▶ [Exercise requirements]
Which lines in the data below contain the word "includegraphics"? Return each of them.
[Start of Attachment]
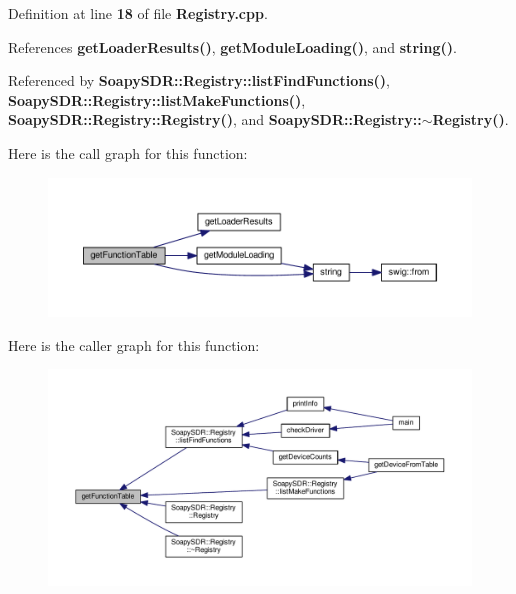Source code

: Definition at line {\bf 18} of file {\bf Registry.\+cpp}.



References {\bf get\+Loader\+Results()}, {\bf get\+Module\+Loading()}, and {\bf string()}.



Referenced by {\bf Soapy\+S\+D\+R\+::\+Registry\+::list\+Find\+Functions()}, {\bf Soapy\+S\+D\+R\+::\+Registry\+::list\+Make\+Functions()}, {\bf Soapy\+S\+D\+R\+::\+Registry\+::\+Registry()}, and {\bf Soapy\+S\+D\+R\+::\+Registry\+::$\sim$\+Registry()}.



Here is the call graph for this function\+:
\nopagebreak
\begin{figure}[H]
\begin{center}
\leavevmode
\includegraphics[width=350pt]{d6/d4f/Registry_8cpp_aa302ff85a67f618a5aeee50b2a6486e2_cgraph}
\end{center}
\end{figure}




Here is the caller graph for this function\+:
\nopagebreak
\begin{figure}[H]
\begin{center}
\leavevmode
\includegraphics[width=350pt]{d6/d4f/Registry_8cpp_aa302ff85a67f618a5aeee50b2a6486e2_icgraph}
\end{center}
\end{figure}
[End of Attachment]
▶ [The completed task]
\includegraphics[width=350pt]{d6/d4f/Registry_8cpp_aa302ff85a67f618a5aeee50b2a6486e2_cgraph}
\includegraphics[width=350pt]{d6/d4f/Registry_8cpp_aa302ff85a67f618a5aeee50b2a6486e2_icgraph}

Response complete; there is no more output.